United States President Donald Trump has put a large target on Canada’s dairy tariffs as he announced plans to hit Canada with a 35 per cent tariff on everything on Aug. 1.
His threat comes amidst intense negotiations to reach a tariff peace deal between Canada and the U.S.
All of Canada’s political parties have promised to protect dairy farmers with tariffs so they can charge prices for their milk that reflect their production costs and provide a return on labour, management and investment.
But the fact remains that U.S. dairy farmers produce milk at prices almost a third less than Canadian prices.
Many dairy farmers on both sides of the border have quit the industry over the years, but the decline has been greater in the United States where larger dairy farms have emerged.

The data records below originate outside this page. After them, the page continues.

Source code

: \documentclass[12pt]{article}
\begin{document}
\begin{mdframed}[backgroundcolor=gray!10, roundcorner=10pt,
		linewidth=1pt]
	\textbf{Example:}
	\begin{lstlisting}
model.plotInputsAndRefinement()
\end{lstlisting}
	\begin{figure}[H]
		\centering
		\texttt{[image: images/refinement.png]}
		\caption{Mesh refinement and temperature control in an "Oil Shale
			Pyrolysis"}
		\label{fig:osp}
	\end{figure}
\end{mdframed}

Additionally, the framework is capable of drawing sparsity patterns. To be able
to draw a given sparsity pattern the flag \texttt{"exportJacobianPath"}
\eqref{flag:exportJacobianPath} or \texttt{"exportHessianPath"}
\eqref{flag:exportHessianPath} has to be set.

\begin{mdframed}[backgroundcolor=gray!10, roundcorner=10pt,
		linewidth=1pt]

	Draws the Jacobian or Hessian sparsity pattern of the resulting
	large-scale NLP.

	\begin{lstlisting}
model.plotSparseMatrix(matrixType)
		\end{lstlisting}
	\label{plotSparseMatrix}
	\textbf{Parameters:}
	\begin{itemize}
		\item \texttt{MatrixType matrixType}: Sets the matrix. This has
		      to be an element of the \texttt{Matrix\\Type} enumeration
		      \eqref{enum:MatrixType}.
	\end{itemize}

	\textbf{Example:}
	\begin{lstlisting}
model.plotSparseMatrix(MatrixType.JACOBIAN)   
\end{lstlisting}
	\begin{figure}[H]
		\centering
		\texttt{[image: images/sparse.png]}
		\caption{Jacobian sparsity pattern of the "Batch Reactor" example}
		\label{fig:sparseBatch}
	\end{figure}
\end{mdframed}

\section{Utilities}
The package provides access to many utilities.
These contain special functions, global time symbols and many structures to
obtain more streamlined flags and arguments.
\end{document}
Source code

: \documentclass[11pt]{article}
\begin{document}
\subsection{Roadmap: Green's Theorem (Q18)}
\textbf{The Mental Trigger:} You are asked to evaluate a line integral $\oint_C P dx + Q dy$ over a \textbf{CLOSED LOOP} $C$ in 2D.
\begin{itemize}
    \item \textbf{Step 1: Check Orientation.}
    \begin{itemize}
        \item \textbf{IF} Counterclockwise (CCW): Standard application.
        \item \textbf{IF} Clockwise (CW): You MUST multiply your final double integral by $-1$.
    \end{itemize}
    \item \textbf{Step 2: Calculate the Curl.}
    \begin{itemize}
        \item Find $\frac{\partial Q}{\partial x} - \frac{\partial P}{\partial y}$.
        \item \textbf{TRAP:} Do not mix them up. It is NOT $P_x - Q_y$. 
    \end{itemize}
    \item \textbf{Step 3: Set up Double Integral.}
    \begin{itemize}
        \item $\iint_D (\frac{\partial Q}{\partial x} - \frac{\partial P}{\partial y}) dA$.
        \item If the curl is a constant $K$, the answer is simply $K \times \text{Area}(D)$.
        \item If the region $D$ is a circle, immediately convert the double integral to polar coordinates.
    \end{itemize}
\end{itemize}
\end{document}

The U.S. has always tried to get through or around Canadian protections for its supply-managed dairy and poultry farmers, but Trump now has ratcheted up his pressure to put the dairy industry at the top of his demands.
In previous trade negotiations, Canada has conceded slices of the Canadian market by allowing limited volumes of dairy products to come in at relatively low tariffs. The U.S. and New Zealand have challenged the way Canada allocates those import volumes to importers.
Most have gone to Canadian dairy companies; New Zealand and the U.S. want the import rights to go to retailers and distributors without ties to the Canadian dairy industry.